EXERCISE DESCRIPTION: Please print every record exactly as it stands, leaving out the pictures.

DATASET RECORDS:
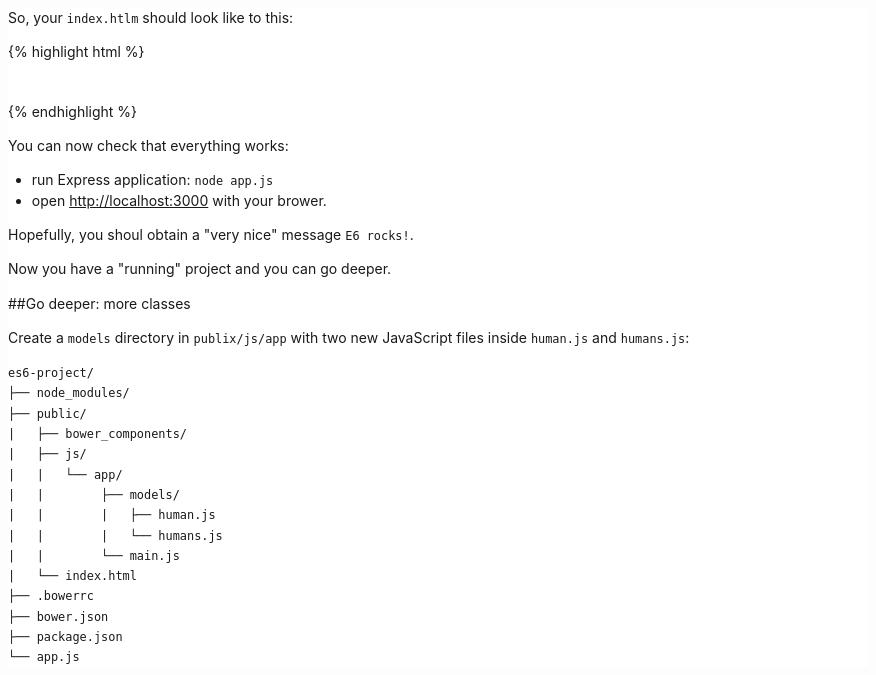 So, your `index.htlm` should look like to this:

{% highlight html %}
<!DOCTYPE html>
<html>
<head lang="en">
  <meta charset="UTF-8">
  <title>es6-project</title>
  <meta name="viewport" content="width=device-width; initial-scale=1.0; maximum-scale=1.0; user-scalable=0;" />
  <link rel="icon" sizes="196x196" href="html5.png">
  <meta name="mobile-web-app-capable" content="yes">
  <link rel="stylesheet" href="bower_components/uikit/dist/css/uikit.almost-flat.min.css" />
</head>

<body style="padding: 20px">
  <h1></h1>

  <script src="bower_components/jquery/dist/jquery.min.js"></script>
  <script src="bower_components/traceur/traceur.js"></script>
  <script src="bower_components/es6-module-loader/dist/es6-module-loader.min.js"></script>
  <script src="bower_components/es6-shim/es6-shim.min.js"></script>

  <script>
    System.import('js/app/main');
  </script>
</body>
</html>
{% endhighlight %}

You can now check that everything works:

- run Express application: `node app.js`
- open [http://localhost:3000](http://localhost:3000) with your brower.

Hopefully, you shoul obtain a "very nice" message `E6 rocks!`.

Now you have a "running" project and you can go deeper.

##Go deeper: more classes

Create a `models` directory in `publix/js/app` with two new JavaScript files inside `human.js` and `humans.js`:

    es6-project/
    ├── node_modules/
    ├── public/   
    |   ├── bower_components/  
    |   ├── js/          
    |   |   └── app/
    |   |        ├── models/
    |   |        |   ├── human.js    
    |   |        |   └── humans.js   
    |   |        └── main.js
    |   └── index.html
    ├── .bowerrc
    ├── bower.json
    ├── package.json    
    └── app.js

TASK SOLUTION:
 So, your `index.htlm` should look like to this:

{% highlight html %}
<!DOCTYPE html>
<html>
<head lang="en">
  <meta charset="UTF-8">
  <title>es6-project</title>
  <meta name="viewport" content="width=device-width; initial-scale=1.0; maximum-scale=1.0; user-scalable=0;" />
  <link rel="icon" sizes="196x196" href="html5.png">
  <meta name="mobile-web-app-capable" content="yes">
  <link rel="stylesheet" href="bower_components/uikit/dist/css/uikit.almost-flat.min.css" />
</head>

<body style="padding: 20px">
  <h1></h1>

  <script src="bower_components/jquery/dist/jquery.min.js"></script>
  <script src="bower_components/traceur/traceur.js"></script>
  <script src="bower_components/es6-module-loader/dist/es6-module-loader.min.js"></script>
  <script src="bower_components/es6-shim/es6-shim.min.js"></script>

  <script>
    System.import('js/app/main');
  </script>
</body>
</html>
{% endhighlight %}

You can now check that everything works:

- run Express application: `node app.js`
- open [http://localhost:3000](http://localhost:3000) with your brower.

Hopefully, you shoul obtain a "very nice" message `E6 rocks!`.

Now you have a "running" project and you can go deeper.

##Go deeper: more classes

Create a `models` directory in `publix/js/app` with two new JavaScript files inside `human.js` and `humans.js`:

    es6-project/
    ├── node_modules/
    ├── public/   
    |   ├── bower_components/  
    |   ├── js/          
    |   |   └── app/
    |   |        ├── models/
    |   |        |   ├── human.js    
    |   |        |   └── humans.js   
    |   |        └── main.js
    |   └── index.html
    ├── .bowerrc
    ├── bower.json
    ├── package.json    
    └── app.js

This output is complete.